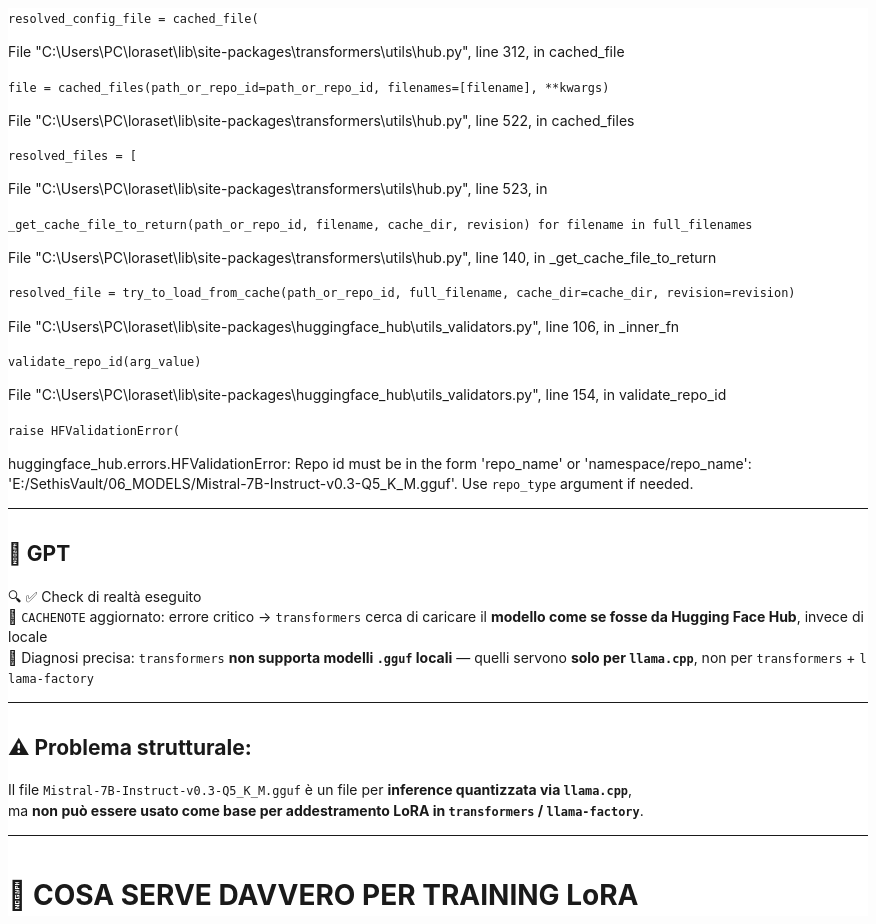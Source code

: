     resolved_config_file = cached_file(

  File "C:\Users\PC\loraset\lib\site-packages\transformers\utils\hub.py", line 312, in cached_file

    file = cached_files(path_or_repo_id=path_or_repo_id, filenames=[filename], **kwargs)

  File "C:\Users\PC\loraset\lib\site-packages\transformers\utils\hub.py", line 522, in cached_files

    resolved_files = [

  File "C:\Users\PC\loraset\lib\site-packages\transformers\utils\hub.py", line 523, in <listcomp>

    _get_cache_file_to_return(path_or_repo_id, filename, cache_dir, revision) for filename in full_filenames

  File "C:\Users\PC\loraset\lib\site-packages\transformers\utils\hub.py", line 140, in _get_cache_file_to_return

    resolved_file = try_to_load_from_cache(path_or_repo_id, full_filename, cache_dir=cache_dir, revision=revision)

  File "C:\Users\PC\loraset\lib\site-packages\huggingface_hub\utils\_validators.py", line 106, in _inner_fn

    validate_repo_id(arg_value)

  File "C:\Users\PC\loraset\lib\site-packages\huggingface_hub\utils\_validators.py", line 154, in validate_repo_id

    raise HFValidationError(

huggingface_hub.errors.HFValidationError: Repo id must be in the form 'repo_name' or 'namespace/repo_name': 'E:/SethisVault/06_MODELS/Mistral-7B-Instruct-v0.3-Q5_K_M.gguf'. Use `repo_type` argument if needed.

---

## 🤖 **GPT**

🔍 ✅ Check di realtà eseguito  
📓 `CACHENOTE` aggiornato: errore critico → `transformers` cerca di caricare il **modello come se fosse da Hugging Face Hub**, invece di locale  
🧩 Diagnosi precisa: `transformers` **non supporta modelli `.gguf` locali** — quelli servono **solo per `llama.cpp`**, non per `transformers` + `llama-factory`

---

## ⚠️ Problema strutturale:
Il file `Mistral-7B-Instruct-v0.3-Q5_K_M.gguf` è un file per **inference quantizzata via `llama.cpp`**,  
ma **non può essere usato come base per addestramento LoRA in `transformers` / `llama-factory`**.

---

# 🧯 COSA SERVE DAVVERO PER TRAINING LoRA
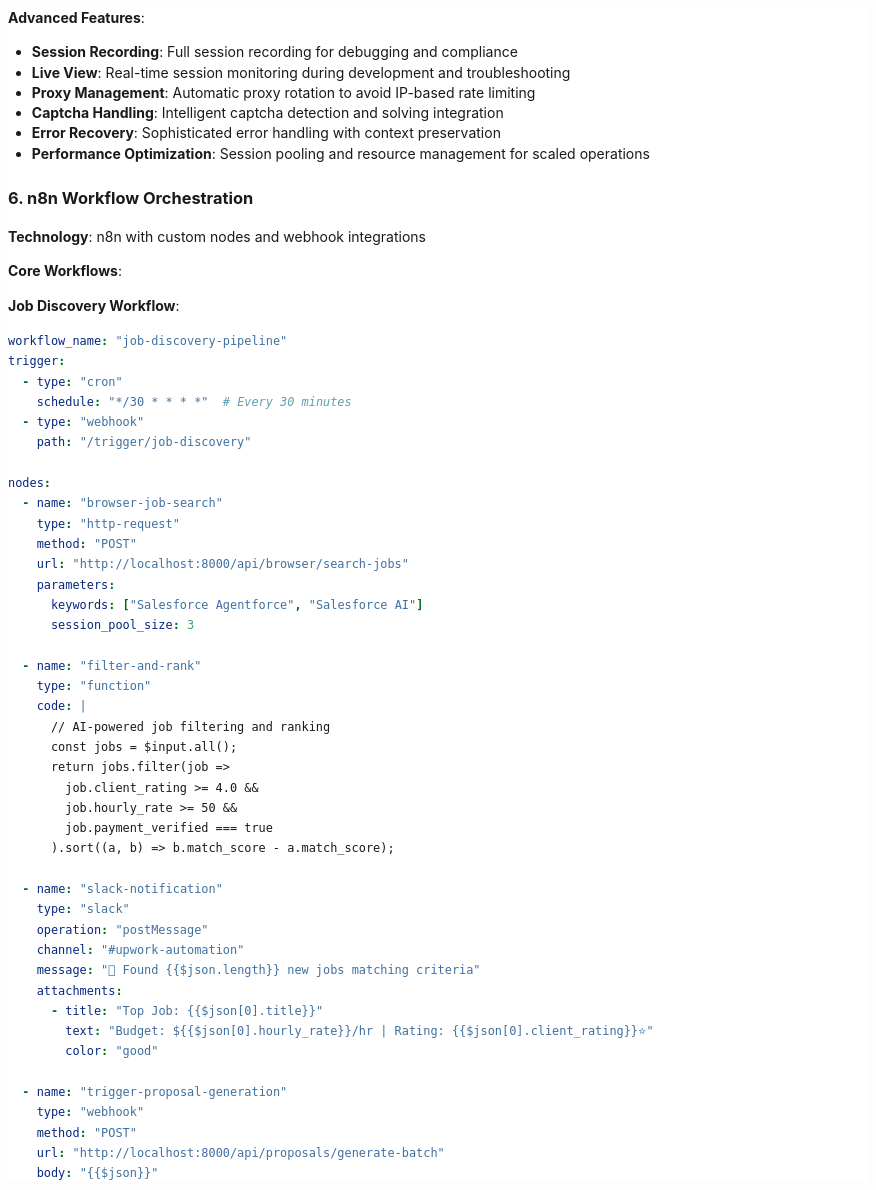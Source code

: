 **Advanced Features**:
- **Session Recording**: Full session recording for debugging and compliance
- **Live View**: Real-time session monitoring during development and troubleshooting
- **Proxy Management**: Automatic proxy rotation to avoid IP-based rate limiting
- **Captcha Handling**: Intelligent captcha detection and solving integration
- **Error Recovery**: Sophisticated error handling with context preservation
- **Performance Optimization**: Session pooling and resource management for scaled operations

### 6. n8n Workflow Orchestration

**Technology**: n8n with custom nodes and webhook integrations

**Core Workflows**:

**Job Discovery Workflow**:
```yaml
workflow_name: "job-discovery-pipeline"
trigger: 
  - type: "cron"
    schedule: "*/30 * * * *"  # Every 30 minutes
  - type: "webhook"
    path: "/trigger/job-discovery"

nodes:
  - name: "browser-job-search"
    type: "http-request"
    method: "POST"
    url: "http://localhost:8000/api/browser/search-jobs"
    parameters:
      keywords: ["Salesforce Agentforce", "Salesforce AI"]
      session_pool_size: 3
  
  - name: "filter-and-rank"
    type: "function"
    code: |
      // AI-powered job filtering and ranking
      const jobs = $input.all();
      return jobs.filter(job => 
        job.client_rating >= 4.0 && 
        job.hourly_rate >= 50 &&
        job.payment_verified === true
      ).sort((a, b) => b.match_score - a.match_score);
  
  - name: "slack-notification"
    type: "slack"
    operation: "postMessage"
    channel: "#upwork-automation"
    message: "🎯 Found {{$json.length}} new jobs matching criteria"
    attachments:
      - title: "Top Job: {{$json[0].title}}"
        text: "Budget: ${{$json[0].hourly_rate}}/hr | Rating: {{$json[0].client_rating}}⭐"
        color: "good"
  
  - name: "trigger-proposal-generation"
    type: "webhook"
    method: "POST"
    url: "http://localhost:8000/api/proposals/generate-batch"
    body: "{{$json}}"
```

____

● **PROBLEM DETAILS**
Where the string "jobs" occurs in a line of the material above, copy the whole line.

● **SOLUTION TO THIS TASK**
    url: "http://localhost:8000/api/browser/search-jobs"
      const jobs = $input.all();
      return jobs.filter(job => 
    message: "🎯 Found {{$json.length}} new jobs matching criteria"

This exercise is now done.